Für die Gnostiker war Jesus nur scheinbar ein Mensch.

In den ersten Jahrhunderten nach Christus war der Gnostizismus im Mittelmeerraum eine vielschichtige, schwer fassbare geistige Bewegung. Der bekannte britische Theologe und Buchautor Nicky Gumbel vergleicht sie mit der New Age-Bewegung heute, da sie in Zirkeln lebte, ein besonderes esoterisches Bewusstsein vermittelte, keine zentrale Leitung aufwies und sich aus verschiedensten Strömungen speiste.

Gumbel schreibt: „Es gab zahllose Spielarten der Gnosis, aber im Kern handelte es sich um einen radikalen Dualismus zwischen dem Geistigen und dem Materiellen.
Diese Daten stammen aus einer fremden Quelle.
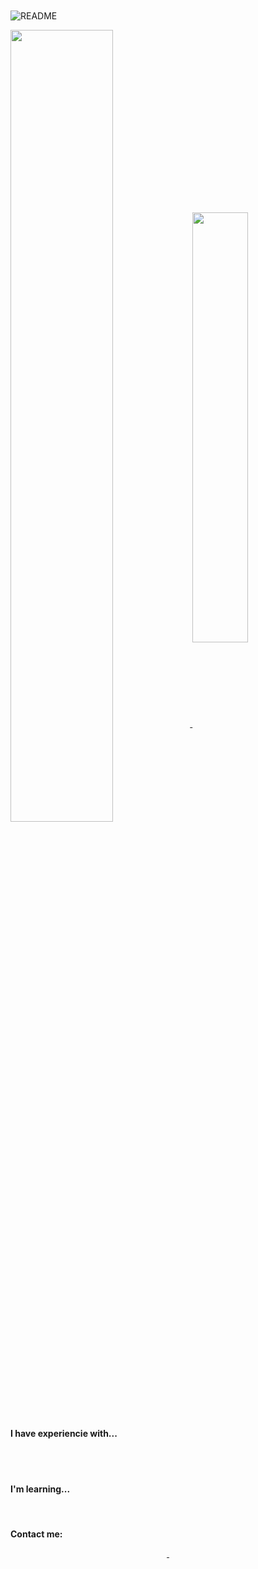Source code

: <h1 align="center">
	<a href="https://git.io/typing-svg">
		<img src="https://readme-typing-svg.herokuapp.com/?lines=Heeey!+I'm+Carrichi.+👋;I'm+a+Mexa+developer.+🇲🇽&center=true&vCenter=true&size=40&duration=4300&font=Oleo+Script&color=C4DDFFFF" alt="">
	</a>
</h1>

![README](https://user-images.githubusercontent.com/54015671/128989231-1ee02c43-429e-4f23-abe3-0ddd741e34f9.png)

<a href="http://github-readme-streak-stats.herokuapp.com/demo/">
	<img width="57%" align="center" src="https://github-readme-streak-stats.herokuapp.com/?user=carrichi&theme=material-palenight&border=61dafb&hide_border=true" alt="">
</a>
<a href="https://github.com/anuraghazra/github-readme-stats">
  <img width="42%" align="center" src="https://github-readme-stats.vercel.app/api/top-langs/?username=carrichi&layout=compact&theme=material-palenight&border_color=a2cbf1&hide_border=true" />
</a>

<br>

<b>I have experiencie with...</b>
<div align="center" style="padding-top: 10px;">
<img src="https://img.shields.io/badge/JavaScript-323330?style=for-the-badge&logo=javascript&logoColor=F7DF1E" alt="">
<img src="https://img.shields.io/badge/HTML5-E34F26?style=for-the-badge&logo=html5&logoColor=white" alt="">
<img src="https://img.shields.io/badge/CSS3-1572B6?style=for-the-badge&logo=css3&logoColor=white" alt="">
<img src="https://img.shields.io/badge/Linux-FCC624?style=for-the-badge&logo=linux&logoColor=black" alt="">
<img src="https://img.shields.io/badge/Notion-000000?style=for-the-badge&logo=notion&logoColor=white" alt="">
<img src="https://img.shields.io/badge/Python-FFD43B?style=for-the-badge&logo=python&logoColor=blue" alt="">
<img src="https://img.shields.io/badge/json-5E5C5C?style=for-the-badge&logo=json&logoColor=white" alt="">
<img src="https://img.shields.io/badge/MySQL-005C84?style=for-the-badge&logo=mysql&logoColor=white" alt="">
<img src="https://img.shields.io/badge/PostgreSQL-316192?style=for-the-badge&logo=postgresql&logoColor=white" alt="">
<img src="https://img.shields.io/badge/Docker-2CA5E0?style=for-the-badge&logo=docker&logoColor=white" alt="">
<img src="https://img.shields.io/badge/jQuery-0769AD?style=for-the-badge&logo=jquery&logoColor=white" alt="">
<img src="https://img.shields.io/badge/Django-092E20?style=for-the-badge&logo=django&logoColor=white" alt="">
<img src="https://img.shields.io/badge/json%20web%20tokens-323330?style=for-the-badge&logo=json-web-tokens&logoColor=pink" alt="">
<img src="https://img.shields.io/badge/Figma-F24E1E?style=for-the-badge&logo=figma&logoColor=white" alt="">
</div>
<br>

<b>I'm learning...</b>

<div align="center" style="padding-top: 10px;">
<img src="https://img.shields.io/badge/React-20232A?style=for-the-badge&logo=react&logoColor=61DAFB" alt="">
<img src="https://img.shields.io/badge/Next.js-000?logo=nextdotjs&logoColor=fff&style=for-the-badge" alt="">
<img src="https://img.shields.io/badge/TypeScript-007ACC?style=for-the-badge&logo=typescript&logoColor=white" alt="">
<img src="https://img.shields.io/badge/Tailwind_CSS-38B2AC?style=for-the-badge&logo=tailwind-css&logoColor=white" alt="">
<img src="https://img.shields.io/badge/Jest-323330?style=for-the-badge&logo=Jest&logoColor=white" alt="">
<img src="https://img.shields.io/badge/Nginx-009639?style=for-the-badge&logo=nginx&logoColor=white" alt="">
<img src="https://img.shields.io/badge/Google_Cloud-4285F4?style=for-the-badge&logo=google-cloud&logoColor=white" alt="">
</div>

<b>Contact me:</b>
<div align="center">
<a href="https://www.linkedin.com/in/carrichi/" target="_blank">
<img src="https://img.shields.io/badge/LinkedIn-0077B5?style=for-the-badge&logo=linkedin&logoColor=white" alt="">
</a>
<a href="mailto:roberto@carrichi.com" target="_blank">
<img src="https://img.shields.io/badge/Gmail-D14836?style=for-the-badge&logo=gmail&logoColor=white" alt="">
</a>
</div>


<!-- Badges availables on: https://github.com/Envoy-VC/awesome-badges -->
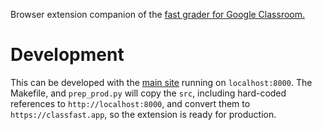Browser extension companion of the [fast grader for Google
Classroom.](https://classfast.app/)

# Development

This can be developed with the [main
site](https://github.com/jdevries3133/fast_grader) running on `localhost:8000`.
The Makefile, and `prep_prod.py` will copy the `src`, including hard-coded
references to `http://localhost:8000`, and convert them to
`https://classfast.app`, so the extension is ready for production.
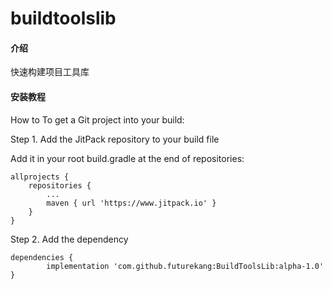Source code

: # buildtoolslib

#### 介绍
快速构建项目工具库



#### 安装教程

How to
To get a Git project into your build:

Step 1. Add the JitPack repository to your build file

Add it in your root build.gradle at the end of repositories:

	allprojects {
		repositories {
			...
			maven { url 'https://www.jitpack.io' }
		}
	}
Step 2. Add the dependency

	dependencies {
	        implementation 'com.github.futurekang:BuildToolsLib:alpha-1.0'
	}
 


 
 
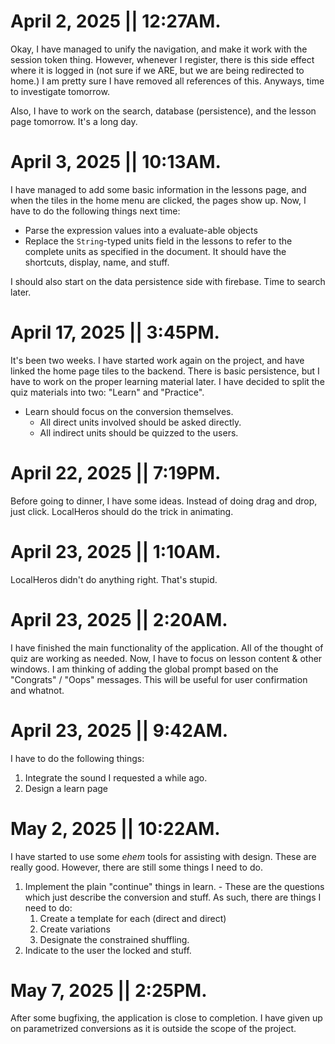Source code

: # April 2, 2025 || 12:27AM.

Okay, I have managed to unify the navigation, and make it work with the session token thing.
However, whenever I register, there is this side effect where it is logged in (not sure if we ARE, but we are being redirected to home.)
I am pretty sure I have removed all references of this. Anyways, time to investigate tomorrow.

Also, I have to work on the search, database (persistence), and the lesson page tomorrow. It's a long day.

# April 3, 2025 || 10:13AM.

I have managed to add some basic information in the lessons page, and when the tiles in the home
menu are clicked, the pages show up. Now, I have to do the following things next time:
- Parse the expression values into a evaluate-able objects
- Replace the `String`-typed units field in the lessons to refer to the complete units as
  specified in the document. It should have the shortcuts, display, name, and stuff.

I should also start on the data persistence side with firebase. Time to search later.

# April 17, 2025 || 3:45PM.

It's been two weeks. I have started work again on the project, and have linked the home page tiles
to the backend. There is basic persistence, but I have to work on the proper learning material later.
I have decided to split the quiz materials into two: "Learn" and "Practice".
- Learn should focus on the conversion themselves.
  - All direct units involved should be asked directly.
  - All indirect units should be quizzed to the users.

# April 22, 2025 || 7:19PM.
Before going to dinner, I have some ideas.
Instead of doing drag and drop, just click. LocalHeros should do the trick in animating.

# April 23, 2025 || 1:10AM.
LocalHeros didn't do anything right. That's stupid.

# April 23, 2025 || 2:20AM.
I have finished the main functionality of the application. All of the thought of quiz are
working as needed. Now, I have to focus on lesson content & other windows. I am thinking of
adding the global prompt based on the "Congrats" / "Oops" messages. This will be useful for
user confirmation and whatnot.

# April 23, 2025 || 9:42AM.
I have to do the following things:
  1. Integrate the sound I requested a while ago.
  2. Design a learn page


# May 2, 2025 || 10:22AM.
I have started to use some *ehem* tools for assisting with design. These are really good.
However, there are still some things I need to do.
  1. Implement the plain "continue" things in learn.
    - These are the questions which just describe the conversion and stuff.
    As such, there are things I need to do:
      1. Create a template for each (direct and direct)
      2. Create variations
      3. Designate the constrained shuffling.
  2. Indicate to the user the locked and stuff.

# May 7, 2025 || 2:25PM.
After some bugfixing, the application is close to completion. I have given up on parametrized conversions as it is outside the scope of the project.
Die materielle Welt galt als schlecht. Von dem unerkennbaren „höchsten Wesen“ ging eine Folge von Emanationen (Hervorbringungen) oder „Äonen“ aus – hohe Geistwesen, die mit dem „höchsten Wesen“ in Kontakt treten konnten. Einer der niedrigen „Äonen“, der nicht in unmittelbarem Kontakt mit dem „höchsten Wesen“ stand, war für die Erschaffung der Welt verantwortlich. Die Schöpfung war daher, wenn nicht eindeutig schlecht, dann doch zumindest wenig gelungen und ohne Erkenntnis – eine Sphäre, aus der die Menschheit sich lösen musste.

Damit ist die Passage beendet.